The pastor who was called there went reluctantly, but in the congregation’s first planning retreat, God gave them a verse from Revelation 21, “Behold, I make all things new.” They embraced that verse as their theme. And God began to renew them and give them hope.
They began by meeting in small groups in homes where the pastor could get to know the members and they could learn to know each other. Over the years they had shut each other off and now they were opening up. The pastor had noticed that people who sat on the north side didn’t know those who sat on the south side. Small groups clustered together after the service with their backs to the rest as though they didn’t want anyone to break in. Even during fellowship, some people were reluctant to move toward a new person and sometimes those new people sat alone, isolated from other worshipers.
But as they met together in homes and gathered for worship on Sundays, their trust in God and in each other increased. They sang the hymns, voiced their concerns, and came with expectancy for what God’s word would teach them. The pastor began to emphasize that they were no longer strangers, but fellow citizens with the saints. Slowly but surely those attitudes began to break down. Do you hear the rattling of bones?
Then the pastor turned his attention to the neighborhood. Did the church care for them? The church had made the decision to stay in that city location, but did the congregation understand what that meant, that here was God’s call to minister to people around them?
They began a neighborhood contact program. Volunteers went out two by two and began to knock on doors, letting people know that they had come because they cared. And they discovered they were surrounded by a huge mission field. Once during a heat wave, the church opened its doors and its air conditioned rooms to the neighborhood. And the people came.
The concern for evangelism began to grow. The leaders began to call people to prayer. They spent time in prayer at their board meetings and planning sessions. They invited guests to come and tell them about prayer. They discovered that evangelism is connected to the quality of life in the congregation. The joy and freedom of the congregation compelled them to invite others.

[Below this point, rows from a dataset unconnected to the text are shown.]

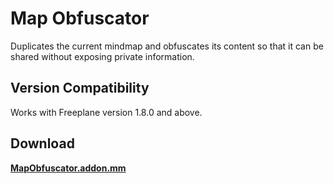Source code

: # Map Obfuscator

Duplicates the current mindmap and obfuscates its content so that it can be shared without exposing private information.

## Version Compatibility

Works with Freeplane version 1.8.0 and above.

## Download

[**MapObfuscator.addon.mm**](../../releases/)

One person who became a part of their life was a loner from the neighborhood named Anna, a woman with an angry, troubled look. She began showing up not only on Sundays, but also on Wednesday nights. Sometimes she wrote notes –sometimes angry, sometimes thankful. Slowly she began to trust people. Eventually, she took the risk and gave herself to Christ and the congregation received her as a sister. Later, a person who had been attending church for awhile said he wanted to be a member of a church that treats people the way that church was treating Anna.
Several years later, this congregation and the one that had split off set aside their differences and brought their congregations together for an Easter worship service. And the broken relationships and old antagonisms began to peel away until these people could forgive each other and embrace one another. Do you hear the rattling of bones?
One more detail: They began a journey into compassion, setting up a clothing room in their building with free clothes for those who needed them. They set up their own food pantry. Members gave hundreds of dollars so the deacons could meet needs for rent, utilities, and gasoline. They invited the homeless into the church once a week for a meal and a short Bible lesson. Soon they were ministering to 200 every week. Do you hear the rattling of bones?
Every chapter in this book clouded my eyes with tears as I thought of what God has done and wants to do in this congregation. Will we allow God’s spirit to refresh and renew us? Do you hear the rattling of bones?